On 2012-12-13 18:29:00 +0100, Andres Freund wrote:
> On 2012-12-13 00:05:41 +0000, Peter Geoghegan wrote:
> > Initialisation means finding a free “logical slot” from shared memory,
> > then looping until the new magic xmin horizon for logical walsenders
> > (stored in their “slot”) is that of the weakest link (think local
> > global xmin).
> >
> > +    * FIXME: think about solving the race conditions in a nicer way.
> > +    */
> > + recompute_xmin:
> > +   walsnd->xmin = GetOldestXmin(true, true);
> > +   ComputeLogicalXmin();
> > +   if (walsnd->xmin != GetOldestXmin(true, true))
> > +           goto recompute_xmin;
> >
> > Apart from the race conditions that I'm not confident are addressed
> > here, I think that the above could easily get stuck indefinitely in
> > the event of contention.
>
> I don't like that part the slightest bit but I don't think its actually
> in danger of looping forever. In fact I think its so broken it won't
> ever loop ;). (ComputeLogicalXmin() will set the current global minimum
> which will then be returned by GetOldestXmin()).
>
> I would like to solve this properly without copying GetOldestXmin once
> more (so we can compute and set the logical xmin while holding
> ProcArrayLock), but I am not yet sure how a nice way to do that would
> look like.
>
> I guess GetOldestXminNoLock? That gets called while we already hold the
> procarray lock? Yuck.

Does anybody have an opinion on the attached patches? Especially 0001,
which contains the procarray changes?

It moves a computation of the sort of:

result -= vacuum_defer_cleanup_age;
if (!TransactionIdIsNormal(result))
   result = FirstNormalTransactionId;

inside ProcArrayLock. But I can't really imagine that to be relevant...
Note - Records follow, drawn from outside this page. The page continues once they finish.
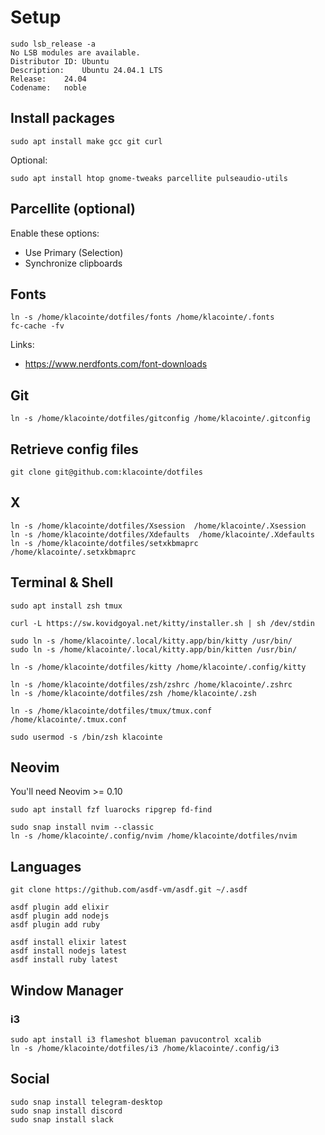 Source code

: # Setup

```
sudo lsb_release -a
No LSB modules are available.
Distributor ID:	Ubuntu
Description:	Ubuntu 24.04.1 LTS
Release:	24.04
Codename:	noble
```


## Install packages

```
sudo apt install make gcc git curl
```

Optional:
```
sudo apt install htop gnome-tweaks parcellite pulseaudio-utils
```

## Parcellite (optional)

Enable these options:

- Use Primary (Selection)
- Synchronize clipboards


## Fonts

```
ln -s /home/klacointe/dotfiles/fonts /home/klacointe/.fonts
fc-cache -fv
```

Links:
- https://www.nerdfonts.com/font-downloads


## Git

```
ln -s /home/klacointe/dotfiles/gitconfig /home/klacointe/.gitconfig
```


## Retrieve config files

```
git clone git@github.com:klacointe/dotfiles
```


## X

```
ln -s /home/klacointe/dotfiles/Xsession  /home/klacointe/.Xsession
ln -s /home/klacointe/dotfiles/Xdefaults  /home/klacointe/.Xdefaults
ln -s /home/klacointe/dotfiles/setxkbmaprc /home/klacointe/.setxkbmaprc
```


## Terminal & Shell

```
sudo apt install zsh tmux

curl -L https://sw.kovidgoyal.net/kitty/installer.sh | sh /dev/stdin

sudo ln -s /home/klacointe/.local/kitty.app/bin/kitty /usr/bin/
sudo ln -s /home/klacointe/.local/kitty.app/bin/kitten /usr/bin/

ln -s /home/klacointe/dotfiles/kitty /home/klacointe/.config/kitty

ln -s /home/klacointe/dotfiles/zsh/zshrc /home/klacointe/.zshrc
ln -s /home/klacointe/dotfiles/zsh /home/klacointe/.zsh

ln -s /home/klacointe/dotfiles/tmux/tmux.conf /home/klacointe/.tmux.conf

sudo usermod -s /bin/zsh klacointe
```


## Neovim

You'll need Neovim >= 0.10

```
sudo apt install fzf luarocks ripgrep fd-find
```

```
sudo snap install nvim --classic
ln -s /home/klacointe/.config/nvim /home/klacointe/dotfiles/nvim
```


## Languages

```
git clone https://github.com/asdf-vm/asdf.git ~/.asdf

asdf plugin add elixir
asdf plugin add nodejs
asdf plugin add ruby

asdf install elixir latest
asdf install nodejs latest
asdf install ruby latest
```


## Window Manager

### i3

```
sudo apt install i3 flameshot blueman pavucontrol xcalib
ln -s /home/klacointe/dotfiles/i3 /home/klacointe/.config/i3
```


## Social

```
sudo snap install telegram-desktop
sudo snap install discord
sudo snap install slack
```
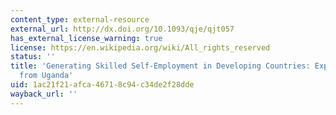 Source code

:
 ```yaml
---
content_type: external-resource
external_url: http://dx.doi.org/10.1093/qje/qjt057
has_external_license_warning: true
license: https://en.wikipedia.org/wiki/All_rights_reserved
status: ''
title: 'Generating Skilled Self-Employment in Developing Countries: Experimental Evidence
  from Uganda'
uid: 1ac21f21-afca-4671-8c94-c34de2f28dde
wayback_url: ''
---
```

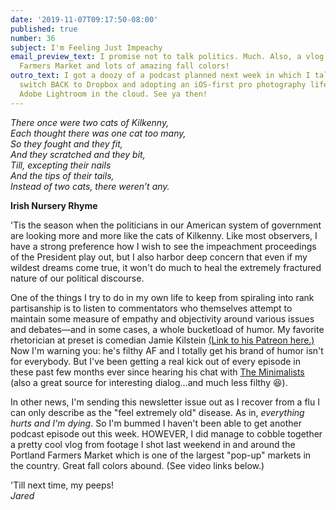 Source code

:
 ```yaml
---
date: '2019-11-07T09:17:50-08:00'
published: true
number: 36
subject: I'm Feeling Just Impeachy
email_preview_text: I promise not to talk politics. Much. Also, a vlog on the Portland
  Farmers Market and lots of amazing fall colors!
outro_text: I got a doozy of a podcast planned next week in which I talk about my
  switch BACK to Dropbox and adopting an iOS-first pro photography lifestyle with
  Adobe Lightroom in the cloud. See ya then!
---
```


_There once were two cats of Kilkenny,  
Each thought there was one cat too many,  
So they fought and they fit,  
And they scratched and they bit,  
Till, excepting their nails  
And the tips of their tails,  
Instead of two cats, there weren’t any._

**Irish Nursery Rhyme**

'Tis the season when the politicians in our American system of government are looking more and more like the cats of Kilkenny. Like most observers, I have a strong preference how I wish to see the impeachment proceedings of the President play out, but I also harbor deep concern that even if my wildest dreams come true, it won't do much to heal the extremely fractured nature of our political discourse.

One of the things I try to do in my own life to keep from spiraling into rank partisanship is to listen to commentators who themselves attempt to maintain some measure of empathy and objectivity around various issues and debates—and in some cases, a whole bucketload of humor. My favorite rhetorician at preset is comedian Jamie Kilstein [(Link to his Patreon here.)](https://www.patreon.com/Jamiekilsteinpodcast) Now I'm warning you: he's filthy AF and I totally get his brand of humor isn't for everybody. But I've been getting a real kick out of every episode in these past few months ever since hearing his chat with [The Minimalists](https://theminimalists.com) (also a great source for interesting dialog…and much less filthy 😆).

In other news, I'm sending this newsletter issue out as I recover from a flu I can only describe as the "feel extremely old" disease. As in, _everything hurts and I'm dying_. So I'm bummed I haven't been able to get another podcast episode out this week. HOWEVER, I did manage to cobble together a pretty cool vlog from footage I shot last weekend in and around the Portland Farmers Market which is one of the largest "pop-up" markets in the country. Great fall colors abound. (See video links below.)

'Till next time, my peeps!  
_Jared_
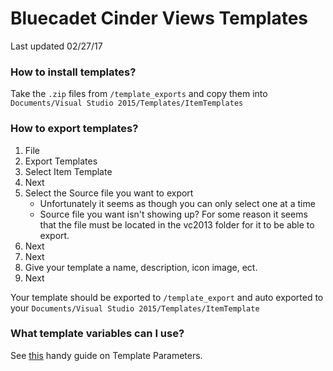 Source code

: # Bluecadet Cinder Views Templates
Last updated 02/27/17

### How to install templates?
Take the ```.zip``` files from ```/template_exports``` and copy them into ```Documents/Visual Studio 2015/Templates/ItemTemplates```

### How to export templates?
1. File
2. Export Templates
3. Select Item Template
4. Next
5. Select the Source file you want to export
	- Unfortunately it seems as though you can only select one at a time
	- Source file you want isn't showing up? For some reason it seems that the file must be located in the vc2013 folder for it to be able to export.
6. Next
7. Next
8. Give your template a name, description, icon image, ect.
9. Next
        
Your template should be exported to `/template_export` and auto exported to your `Documents/Visual Studio 2015/Templates/ItemTemplate`
        
### What template variables can I use?
See [this](https://msdn.microsoft.com/en-us/library/eehb4faa.aspx) handy guide on Template Parameters.  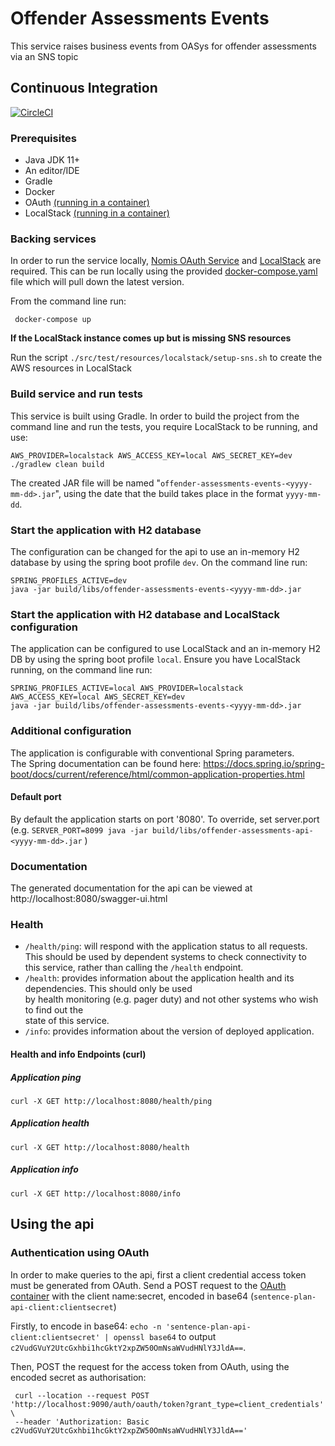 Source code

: # Offender Assessments Events

This service raises business events from OASys for offender assessments via an SNS topic

## Continuous Integration

[![CircleCI](https://circleci.com/gh/ministryofjustice/offender-assessments-events.svg?style=svg)](https://circleci.com/gh/ministryofjustice/offender-assessments-events)

### Prerequisites
* Java JDK 11+
* An editor/IDE
* Gradle
* Docker
* OAuth  [(running in a container)](#backing-services)
* LocalStack [(running in a container)](#backing-services)

### Backing services
In order to run the service locally, [Nomis OAuth Service](https://github.com/ministryofjustice/nomis-oauth2-server/) and [LocalStack](https://github.com/localstack/localstack) are required. This can be run locally using the provided [docker-compose.yaml](docker-compose.yaml) file which will pull down the latest version.

From the command line run:
```
 docker-compose up 
```

**If the LocalStack instance comes up but is missing SNS resources**

Run the script `./src/test/resources/localstack/setup-sns.sh` to create the AWS resources in LocalStack

### Build service and run tests

This service is built using Gradle. In order to build the project from the command line and run the tests, you require LocalStack to be running, and use:
```  
AWS_PROVIDER=localstack AWS_ACCESS_KEY=local AWS_SECRET_KEY=dev ./gradlew clean build 
```
The created JAR file will be named "`offender-assessments-events-<yyyy-mm-dd>.jar`", using the date that the build takes place in the format `yyyy-mm-dd`.


### Start the application with H2 database

The configuration can be changed for the api to use an in-memory H2 database by using the spring boot profile `dev`. On the command line run:
```  
SPRING_PROFILES_ACTIVE=dev 
java -jar build/libs/offender-assessments-events-<yyyy-mm-dd>.jar  
```

### Start the application with H2 database and LocalStack configuration

The application can be configured to use LocalStack and an in-memory H2 DB by using the spring boot profile `local`. Ensure you have LocalStack running, on the command line run:
```  
SPRING_PROFILES_ACTIVE=local AWS_PROVIDER=localstack AWS_ACCESS_KEY=local AWS_SECRET_KEY=dev
java -jar build/libs/offender-assessments-events-<yyyy-mm-dd>.jar  
```  

### Additional configuration
The application is configurable with conventional Spring parameters.  
The Spring documentation can be found here: https://docs.spring.io/spring-boot/docs/current/reference/html/common-application-properties.html

#### Default port
By default the application starts on port '8080'.   To override, set server.port (e.g. `SERVER_PORT=8099 java -jar build/libs/offender-assessments-api-<yyyy-mm-dd>.jar` )

### Documentation
The generated documentation for the api can be viewed at http://localhost:8080/swagger-ui.html

### Health

- `/health/ping`: will respond with the application status to all requests. This should be used by dependent systems to check connectivity to   
  this service, rather than calling the `/health` endpoint.
- `/health`: provides information about the application health and its dependencies.  This should only be used  
  by health monitoring (e.g. pager duty) and not other systems who wish to find out the   
  state of this service.
- `/info`: provides information about the version of deployed application.

#### Health and info Endpoints (curl)

##### Application ping
```  
curl -X GET http://localhost:8080/health/ping  
```

##### Application health
```  
curl -X GET http://localhost:8080/health  
```

##### Application info
```  
curl -X GET http://localhost:8080/info  
```

## Using the api

### Authentication using OAuth
In order to make queries to the api, first a client credential access token must be generated from OAuth. Send a POST request to the [OAuth container](#oauth-security) with the client name:secret, encoded in base64 (`sentence-plan-api-client:clientsecret`)

Firstly, to encode in base64: `echo -n 'sentence-plan-api-client:clientsecret' | openssl base64` to output `c2VudGVuY2UtcGxhbi1hcGktY2xpZW50OmNsaWVudHNlY3JldA==`.

Then, POST the request for the access token from OAuth, using the encoded secret as authorisation:
```
 curl --location --request POST 'http://localhost:9090/auth/oauth/token?grant_type=client_credentials' \
 --header 'Authorization: Basic c2VudGVuY2UtcGxhbi1hcGktY2xpZW50OmNsaWVudHNlY3JldA=='
```

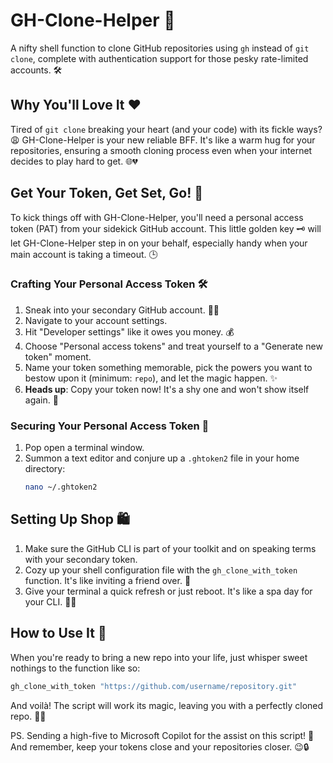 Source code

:# GH-Clone-Helper 🚀

A nifty shell function to clone GitHub repositories using `gh` instead of `git clone`, complete with authentication support for those pesky rate-limited accounts. 🛠️

## Why You'll Love It ❤️

Tired of `git clone` breaking your heart (and your code) with its fickle ways? 😩 GH-Clone-Helper is your new reliable BFF. It's like a warm hug for your repositories, ensuring a smooth cloning process even when your internet decides to play hard to get. 🌐💔

## Get Your Token, Get Set, Go! 🏁

To kick things off with GH-Clone-Helper, you'll need a personal access token (PAT) from your sidekick GitHub account. This little golden key 🗝️ will let GH-Clone-Helper step in on your behalf, especially handy when your main account is taking a timeout. 🕒

### Crafting Your Personal Access Token 🛠️

1. Sneak into your secondary GitHub account. 🕵️‍♂️
2. Navigate to your account settings.
3. Hit "Developer settings" like it owes you money. 💰
4. Choose "Personal access tokens" and treat yourself to a "Generate new token" moment.
5. Name your token something memorable, pick the powers you want to bestow upon it (minimum: `repo`), and let the magic happen. ✨
6. **Heads up**: Copy your token now! It's a shy one and won't show itself again. 🙈

### Securing Your Personal Access Token 🔐

1. Pop open a terminal window.
2. Summon a text editor and conjure up a `.ghtoken2` file in your home directory:
   ```sh
   nano ~/.ghtoken2
   ```
   
## Setting Up Shop 🛍️

1. Make sure the GitHub CLI is part of your toolkit and on speaking terms with your secondary token.
2. Cozy up your shell configuration file with the `gh_clone_with_token` function. It's like inviting a friend over. 🏡
3. Give your terminal a quick refresh or just reboot. It's like a spa day for your CLI. 🧖‍♂️

## How to Use It 🤔

When you're ready to bring a new repo into your life, just whisper sweet nothings to the function like so:

```sh
gh_clone_with_token "https://github.com/username/repository.git"
```

And voilà! The script will work its magic, leaving you with a perfectly cloned repo. 🎩✨

PS. Sending a high-five to Microsoft Copilot for the assist on this script! 🙌 And remember, keep your tokens close and your repositories closer. 😉🔒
Another alternative to this would be to get a snapshot with
GetSnapshotData(), copy the xmin to the logical slot, then call
ProcArrayEndTransaction(). But that doesn't really seem to be nicer to
me.

Greetings,

Andres Freund

--
 Andres Freund                     http://www.2ndQuadrant.com/
 PostgreSQL Development, 24x7 Support, Training & Services
>From 660b6995c0260eb112d7b6f7158e3b4654c3d9bf Mon Sep 17 00:00:00 2001
From: Andres Freund <and...@anarazel.de>
Date: Thu, 13 Dec 2012 20:47:57 +0100
Subject: [PATCH 1/2] Add GetOldestXminNoLock as a variant (and
 implementation) of GetOldestXmin

This is useful because it allows to compute the current OldestXmin while
already holding the procarray lock which enables setting the own xmin horizon
safely.
---
 src/backend/storage/ipc/procarray.c | 30 +++++++++++++++++++++---------
 src/include/storage/procarray.h     |  1 +
 2 files changed, 22 insertions(+), 9 deletions(-)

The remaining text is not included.